As the Nationalist Party stumbles yet again towards a leadership contest, one name keeps cropping up as the chosen champion of the so-called Defnisti faction: Mark Anthony Sammut. But behind the desperate PR spins and internal factional hype lies an uncomfortable truth — Mark Anthony Sammut is not the solution to the PN’s chronic crisis. He is very much part of the problem.
This is the same Mark Anthony Sammut who has already contested two national elections – 2017 and 2022 – both ending in humiliating defeats for the PN, each by a staggering margin of over 40,000 votes. These are not just numbers on paper; they are a testament to the political vacuum and failed strategies that Sammut himself embodied and perpetuated.
And yet, despite his track record of electoral failure, Sammut parades himself as a “fresh start”. But how can a man who is politically old before his time, a relic of factional scheming and backroom betrayal, pretend to unite a broken party?
Let’s not forget how he made a name for himself: by betraying his own then-leader Adrian Delia, helping orchestrate the very internal coup that tore the PN into shreds. The same Sammut who stood on the frontline of the Defnists’ petty power games now wants to lecture his party on unity? One might laugh if the stakes weren’t so tragic for what’s left of the PN.

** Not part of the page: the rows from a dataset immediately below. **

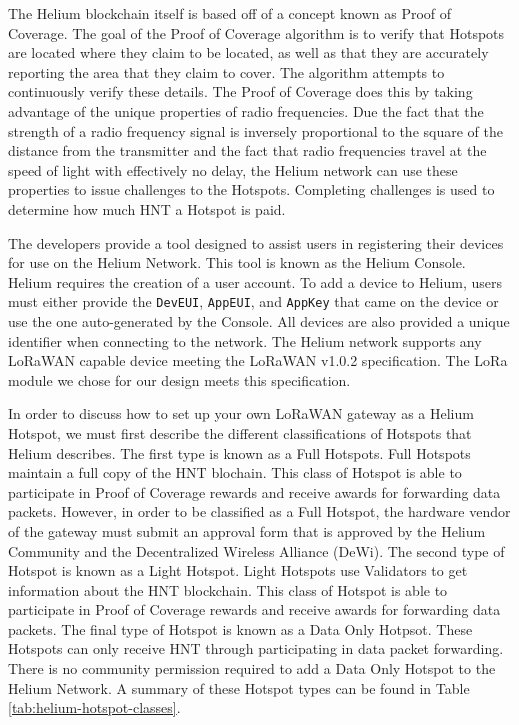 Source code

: The Helium blockchain itself is based off of a concept known as Proof of Coverage. The goal of the Proof of Coverage algorithm is to verify that Hotspots are located where they claim to be located, as well as that they are accurately reporting the area that they claim to cover. The algorithm attempts to continuously verify these details. The Proof of Coverage does this by taking advantage of the unique properties of radio frequencies. Due the fact that the strength of a radio frequency signal is inversely proportional to the square of the distance from the transmitter and the fact that radio frequencies travel at the speed of light with effectively no delay, the Helium network can use these properties to issue challenges to the Hotspots. Completing challenges is used to determine how much HNT a Hotspot is paid.

The developers provide a tool designed to assist users in registering their devices for use on the Helium Network. This tool is known as the Helium Console. Helium requires the creation of a user account. To add a device to Helium, users must either provide the \texttt{DevEUI}, \texttt{AppEUI}, and \texttt{AppKey} that came on the device or use the one auto-generated by the Console. All devices are also provided a unique identifier when connecting to the network. The Helium network supports any LoRaWAN capable device meeting the LoRaWAN v1.0.2 specification. The LoRa module we chose for our design meets this specification.

In order to discuss how to set up your own LoRaWAN gateway as a Helium Hotspot, we must first describe the different classifications of Hotspots that Helium describes. The first type is known as a Full Hotspots. Full Hotspots maintain a full copy of the HNT blochain. This class of Hotspot is able to participate in Proof of Coverage rewards and receive awards for forwarding data packets. However, in order to be classified as a Full Hotspot, the hardware vendor of the gateway must submit an approval form that is approved by the Helium Community and the Decentralized Wireless Alliance (DeWi). The second type of Hotspot is known as a Light Hotspot. Light Hotspots use Validators to get information about the HNT blockchain. This class of Hotspot is able to participate in Proof of Coverage rewards and receive awards for forwarding data packets. The final type of Hotspot is known as a Data Only Hotpsot. These Hotspots can only receive HNT through participating in data packet forwarding. There is no community permission required to add a Data Only Hotspot to the Helium Network. A summary of these Hotspot types can be found in Table \ref{tab:helium-hotspot-classes}.

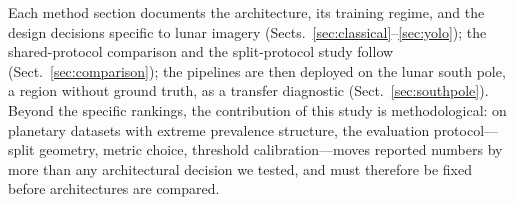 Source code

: Each method section documents the architecture, its training regime, and the design decisions specific to lunar imagery (Sects.~\ref{sec:classical}--\ref{sec:yolo}); the shared-protocol comparison and the split-protocol study follow (Sect.~\ref{sec:comparison}); the pipelines are then deployed on the lunar south pole, a region without ground truth, as a transfer diagnostic (Sect.~\ref{sec:southpole}). Beyond the specific rankings, the contribution of this study is methodological: on planetary datasets with extreme prevalence structure, the evaluation protocol---split geometry, metric choice, threshold calibration---moves reported numbers by more than any architectural decision we tested, and must therefore be fixed before architectures are compared.
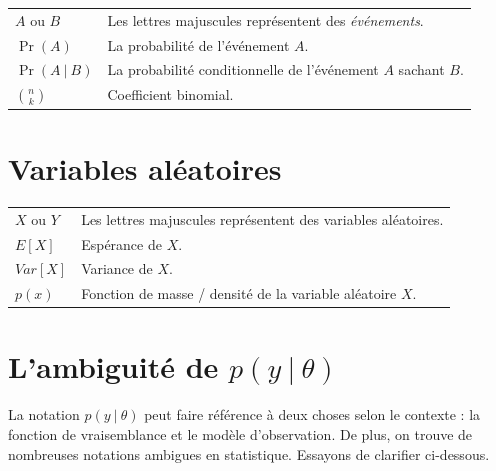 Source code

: \documentclass[
  a4paper,11pt,twoside,onecolumn,openright,final,oldfontcommands]{memoir}
\newcommand\nomenclature[2]{#1 & #2 \\}
\theoremstyle{definition}
\theoremstyle{definition}
\theoremstyle{definition}
\theoremstyle{definition}
\theoremstyle{remark}
\begin{document}
\begin{longtable}{@{}p{2cm}@{}p{\dimexpr\textwidth-2cm\relax}@{}}

\nomenclature{$A$ ou $B$}{Les lettres majuscules représentent des \textit{événements}.}
\nomenclature{$\Pr(A)$}{La probabilité de l'événement $A$.}
\nomenclature{$\Pr(A \:\vert\:B)$}{La probabilité conditionnelle de l'événement $A$ sachant $B$.}
\nomenclature{$\binom{n}{k}$}{Coefficient binomial.}

\end{longtable}

\hypertarget{variables-aluxe9atoires}{%
\section*{Variables aléatoires}\label{variables-aluxe9atoires}}

\begin{longtable}{@{}p{2cm}@{}p{\dimexpr\textwidth-2cm\relax}@{}}

\nomenclature{$X$ ou $Y$}{Les lettres majuscules représentent des variables aléatoires.}
\nomenclature{$E[X]$}{Espérance de $X$.}
\nomenclature{$Var[X]$}{Variance de $X$.}
\nomenclature{$p(x)$}{Fonction de masse / densité de la variable aléatoire $X$.}

\end{longtable}

\hypertarget{lambiguituxe9-de-py-verttheta}{%
\section*{\texorpdfstring{L'ambiguité de \(p(y \:\vert\:\theta)\)}{L'ambiguité de p(y \textbackslash:\textbackslash vert\textbackslash:\textbackslash theta)}}\label{lambiguituxe9-de-py-verttheta}}

La notation \(p(y \:\vert\:\theta)\) peut faire référence à deux choses selon le contexte : la fonction de vraisemblance et le modèle d'observation. De plus, on trouve de nombreuses notations ambigues en statistique. Essayons de clarifier ci-dessous.
\end{document}
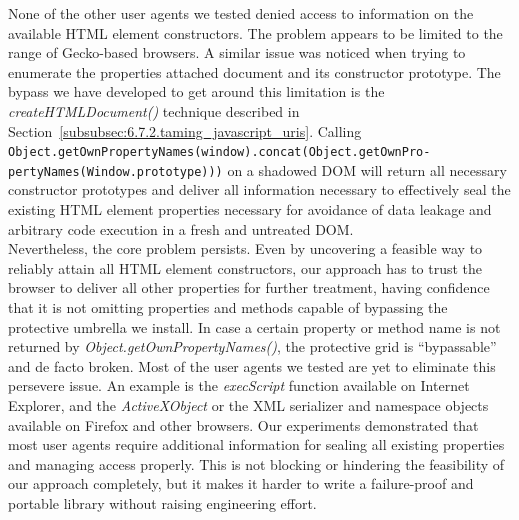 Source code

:     None of the other user agents we tested denied access to information on the available HTML element constructors. The problem appears to be limited to the range of Gecko-based browsers. A similar issue was noticed when trying to enumerate the properties attached document and its constructor prototype. The bypass we have developed to get around this limitation is the \textit {createHTMLDocument()} technique described in Section~\ref{subsubsec:6.7.2.taming_javascript_uris}. Calling \texttt{Object.getOwnPropertyNames(window).concat(Object.getOwnPro-\\
pertyNames(Window.prototype)))} on a shadowed DOM will return all necessary constructor prototypes and deliver all information necessary to effectively seal the existing HTML element properties necessary for avoidance of data leakage and arbitrary code execution in a fresh and untreated DOM.\\

    Nevertheless, the core problem persists. Even by uncovering a feasible way to reliably attain all HTML element constructors, our approach has to trust the browser to deliver all other properties for further treatment, having confidence that it is not omitting properties and methods capable of bypassing the protective umbrella we install. In case a certain property or method name is not returned by \textit{Object.getOwnPropertyNames()}, the protective grid is ``bypassable'' and de facto broken. Most of the user agents we tested are yet to eliminate this persevere issue. An example is the \textit{execScript} function available on Internet Explorer, and the \textit{ActiveXObject} or the XML serializer and namespace objects available on Firefox and other browsers. Our experiments demonstrated that most user agents require additional information for sealing all existing properties and managing access properly. This is not blocking or hindering the feasibility of our approach completely, but it makes it harder to write a failure-proof and portable library without raising engineering effort. \\

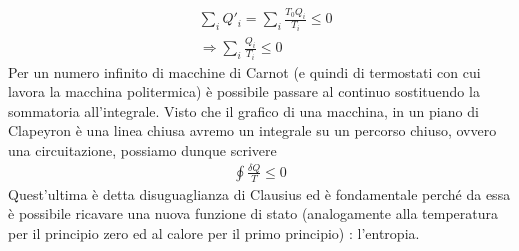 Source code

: \documentclass[10pt,a4paper]{article}
\begin{document}
\begin{align*}
	&\sum_i Q'_i = \sum_i\frac{T_0 Q_i}{T_i}\leq 0\\
	&\Rightarrow \sum_i \frac{Q_i}{T_i}\leq 0
\end{align*}
Per un numero infinito di macchine di Carnot (e quindi di termostati con cui lavora la macchina politermica) è possibile passare al continuo sostituendo la sommatoria all'integrale. Visto che il grafico di una macchina, in un piano di Clapeyron è una linea chiusa avremo un integrale su un percorso chiuso, ovvero una circuitazione, possiamo dunque scrivere
\begin{align*}
	\oint \frac{\delta Q}{T}\leq 0
\end{align*}
Quest'ultima è detta disuguaglianza di Clausius ed è fondamentale perché da essa è possibile ricavare una nuova funzione di stato (analogamente alla temperatura per il principio zero ed al calore per il primo principio) : l'entropia.
\appendix
\end{document}
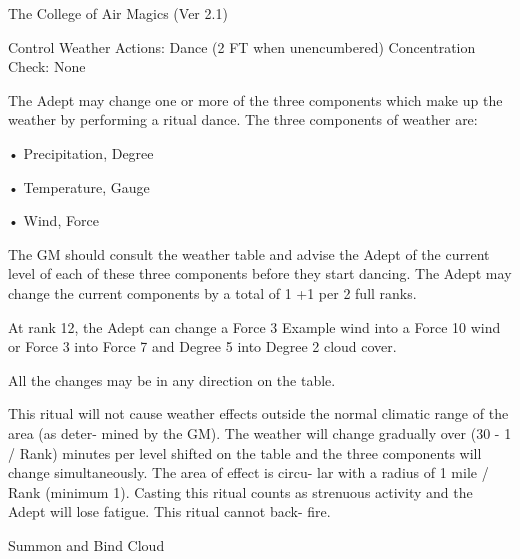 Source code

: \begin{Chapter}{The College of Air Magics (Ver 2.1)}
\begin{ritual}[R-3]{Control Weather }
Actions: Dance (2 FT when unencumbered) 
Concentration Check: None 
\begin{effects}
The Adept may change one or more of the 
three  components  which  make  up  the  weather  by 
performing a ritual dance. The three components of 
weather are:  

• Precipitation, Degree  

• Temperature, Gauge  

• Wind, Force 

The  GM  should  consult  the  weather  table  and 
advise  the  Adept  of  the  current  level  of  each  of 
these  three  components  before  they  start  dancing. 
The Adept may change the current components by 
a total of 1 +1 per 2 full ranks. 

At rank 12, the Adept can change a Force 3 
Example 
wind  into  a  Force  10  wind  or  Force  3  into  Force  7  and 
Degree 5 into Degree 2 cloud cover. 

All  the  changes  may  be  in  any  direction  on  the 
table. 

This  ritual  will  not  cause  weather  effects  outside 
the  normal  climatic  range  of  the  area  (as  deter-
mined  by  the  GM).  The  weather  will  change 
gradually  over  (30  -  1  /  Rank)  minutes  per  level 
shifted  on the  table  and  the  three  components  will 
change simultaneously. The area of effect is circu-
lar  with  a  radius  of  1  mile  /  Rank  (minimum  1). 
Casting this ritual counts as strenuous activity and 
the Adept will lose fatigue. This ritual cannot back-
fire. 

\end{effects}
\end{ritual}

\begin{ritual}[R-4]{Summon and Bind Cloud }



\end{ritual}
\end{Chapter}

This is a man who exudes the charisma of a hawk, cold-eyed and calculating – but lacks the vision, leadership or credibility to inspire a weary electorate. He is the prototype Defnist: divisive, petty, and more obsessed with internal squabbles than with defeating Labour at the ballot box.
If the PN truly wants to dig deeper into irrelevance, then by all means, let them crown Mark Anthony Sammut as their leader. It will be the final proof that the so-called renewal is nothing but an empty slogan while the same stale faces recycle yesterday’s failures for tomorrow’s defeat.
May God grant him the leadership – the Labour Party certainly won’t complain.